__Pictures paired with source code__.
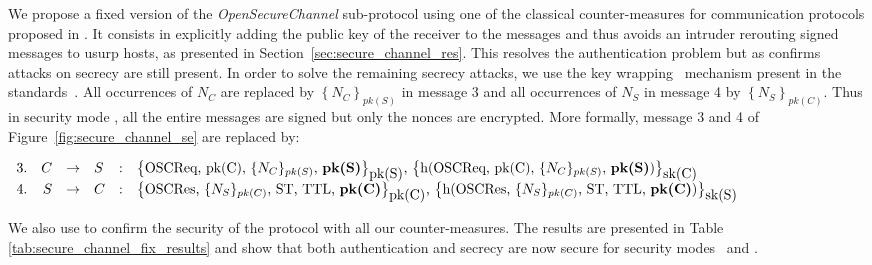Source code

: We propose a fixed version of the {\em OpenSecureChannel} sub-protocol using
one of the classical counter-measures for communication protocols proposed in
\cite{AN96}.
It consists in explicitly adding the public key of the receiver to the
messages and thus avoids an intruder rerouting signed messages to
usurp hosts, as presented in Section~\ref{sec:secure_channel_res}. This
resolves the authentication problem but as \proverif{} confirms
attacks on secrecy are still present. In order to solve the remaining
secrecy attacks, we use the key wrapping~\cite{FLS11} mechanism
present in the \opcua{}
standards~\cite{MLD09,opcua_part2,opcua_part4,opcua_part6}.
All occurrences of
$N_{C}$ are replaced by $\left\{\mbox{$N_{C}$}\right\}_{pk(S)}$ in
message 3 and all occurrences of $N_{S}$ in message 4 by
$\left\{\mbox{$N_{S}$}\right\}_{pk(C)}$.  Thus in security mode \sms, all the
entire messages are signed but only the nonces are encrypted.
More formally, message 3 and 4 of Figure~\ref{fig:secure_channel_se}
are replaced by:
\begin{flushleft}
\arraycolsep=1.4pt
{\scriptsize
    $\begin{array}{lrllll}
        3. & C & \rightarrow & S & : & \text{\sm{\oscreq, pk(C), $\{N_{C}\}_{pk(S)}$, {\bf pk(S)}}{pk(S)}{sk(C)}}\\
        4. & S & \rightarrow & C & : & \text{\sm{\oscres, $\{N_{S}\}_{pk(C)}$, ST, TTL, {\bf pk(C)}}{pk(C)}{sk(S)}}\\
    \end{array}$
}
\end{flushleft}

 We also use \proverif to confirm the security of the protocol with all
 our counter-measures.  The results are presented in Table
 \ref{tab:secure_channel_fix_results} and show that both
 authentication and secrecy are now secure for security modes \sms~and
 \smse. %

__Work item__. Pull from the data each line where the string "occurrences" turns up.

__Your solution__.
All occurrences of
message 3 and all occurrences of $N_{S}$ in message 4 by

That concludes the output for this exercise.